Posts Tagged ‘past mistakes’

adult black and white darkness face

Photo by Juan Pablo Serrano Arenas on Pexels.com

 

Have you ever just woken up one day — figuratively speaking — and realized in horror that your life is exactly what you were trying to avoid? That was me tonight. Without going into all the ugly details, I had a sudden and jarring moment of clarity. It was like God gave me a healthy smack across the back of the head to finally get my attention through all of my stubbornness and pride.

It was as if I had been living in a dense fog, and all of a sudden, everything was crystal clear in all of its grotesque and terrifying glory. It was as though someone gave me a hard slap in the face. It felt like an unexpected shower of ice-cold water, too. It made my heart flip flop and my stomach twist into a tight ball. It literally knocked the breath right out of me, as though someone punched me in the gut. I was seriously put through the wringer!

It was sobering. It was shocking. It made me feel physically ill. And it brought tears to my eyes. I felt so disappointed and angry with myself. I couldn’t believe the truth before me. It was like I had been completely blind and then suddenly, my vision was finally clear after months of staggering around through life.

My first instinct was to cower . . . to hide from this harsh reality. But then the sensible side of me kicked in. There wasn’t anything to be ashamed about. We all make mistakes. We all fail sometimes. We all end up doing things we aren’t very proud of. This doesn’t automatically mean we are a bad person. Rather, as long as we learn and grow from these mistakes, we should continue on with our heads held high.

Instead of being like an ostrich with my head stupidly buried in the sand, I choose to take responsibility for my actions. I didn’t mean for things to turn out this way, but they did, and I now want to change that. I choose to seek forgiveness, as well as to forgive myself. I choose to undo any and all damage that I can. I choose to right the wrongs that I have inadvertently caused. Yes, I choose to move forward from here: not tomorrow or next week but this very moment. It’s the only way to get my life back on track and to continue on towards where the Lord is leading me.
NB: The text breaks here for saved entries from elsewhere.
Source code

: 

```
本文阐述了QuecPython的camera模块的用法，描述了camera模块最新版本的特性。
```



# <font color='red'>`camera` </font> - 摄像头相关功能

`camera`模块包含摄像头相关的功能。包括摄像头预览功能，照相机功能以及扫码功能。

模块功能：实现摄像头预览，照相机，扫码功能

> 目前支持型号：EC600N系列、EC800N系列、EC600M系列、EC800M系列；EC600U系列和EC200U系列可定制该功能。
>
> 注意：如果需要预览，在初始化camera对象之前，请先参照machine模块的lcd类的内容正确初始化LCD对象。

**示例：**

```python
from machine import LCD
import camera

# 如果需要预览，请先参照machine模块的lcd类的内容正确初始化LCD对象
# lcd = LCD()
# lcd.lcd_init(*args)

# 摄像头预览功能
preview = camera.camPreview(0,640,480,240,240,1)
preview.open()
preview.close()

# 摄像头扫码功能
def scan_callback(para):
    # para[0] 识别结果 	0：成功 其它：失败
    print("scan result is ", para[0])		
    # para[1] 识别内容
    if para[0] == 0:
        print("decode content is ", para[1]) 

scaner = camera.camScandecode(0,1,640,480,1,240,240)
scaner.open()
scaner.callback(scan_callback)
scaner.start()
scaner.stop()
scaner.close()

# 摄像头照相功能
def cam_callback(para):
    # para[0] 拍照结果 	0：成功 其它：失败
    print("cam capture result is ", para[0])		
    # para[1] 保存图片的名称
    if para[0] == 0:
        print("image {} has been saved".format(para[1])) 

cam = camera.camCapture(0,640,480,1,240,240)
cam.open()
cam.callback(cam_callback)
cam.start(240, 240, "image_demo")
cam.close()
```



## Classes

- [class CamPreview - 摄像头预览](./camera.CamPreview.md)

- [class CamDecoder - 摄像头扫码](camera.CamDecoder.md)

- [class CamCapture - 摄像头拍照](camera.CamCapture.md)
I can’t fix the past, but I choose to learn from it.

I feel better already!

 

© 2020 Amanda R. Dollak
upset woman looking in mirror

Photo by Polina Zimmerman on Pexels.com

 

My mind has been consumed with a ton of thoughts lately. Regrets, memories, nightmares, hopes, dreams, disappointments, laughter, tears, victories, defeats–they have all kept me up for hours just thinking late into the night, week after week. Part of the problem is I’m actively experiencing a severe fibromyalgia flare. Being sick in bed has a way of slowing us down and forcing us to reflect on our lives. It reminds us of our vulnerability, weaknesses, and mortality. It has the tendency to make us introspective and solemn, drawing us to reevaluate everything.

This type of reflection and reality check can be good for the soul . . . IF we embrace it with a balanced, logical mind and don’t sink into a deep depressing hole of self-pity and self-loathing. In fact, this highly pensive state has helped me see myself and my life more clearly than I have ever before. I’ve come to realize that I’ve been clinging far too much to regret and the past. I’ve also been reminded of this valuable life lesson (which I seem to forget from time to time):

Allowing regret and guilt to consume us is a giant waste. It is a waste of time, energy, happiness, health, sanity, and new opportunities. It is a waste of life and everything good that God is trying to bless us with. Our past mistakes were costly enough: permanently shutting doors, ruining relationships, shaking our self-confidence, and/or sending our lives on long, unnecessary detours. So, why are we so quick to allow those mistakes to continue to steal from us? We can’t change what we’ve done. The past is gone forever, and we must live with that.

Still, we should make sure the past doesn’t rob us of our present and future, too. It is imperative that we ensure that our mistakes were not in vain. Rather than wallowing in guilt and regret, we should learn from the past. We must genuinely seek forgiveness, as well as learn to forgive ourselves. We need to choose to rise above it all: refreshed, renewed, and better than ever. Let us wholeheartedly embrace the new chapter in our life that is unfolding right before us. This is the only way we’ll never forget where we’ve come from while still keeping our eyes trained on what we’ve learned and where God is leading us next.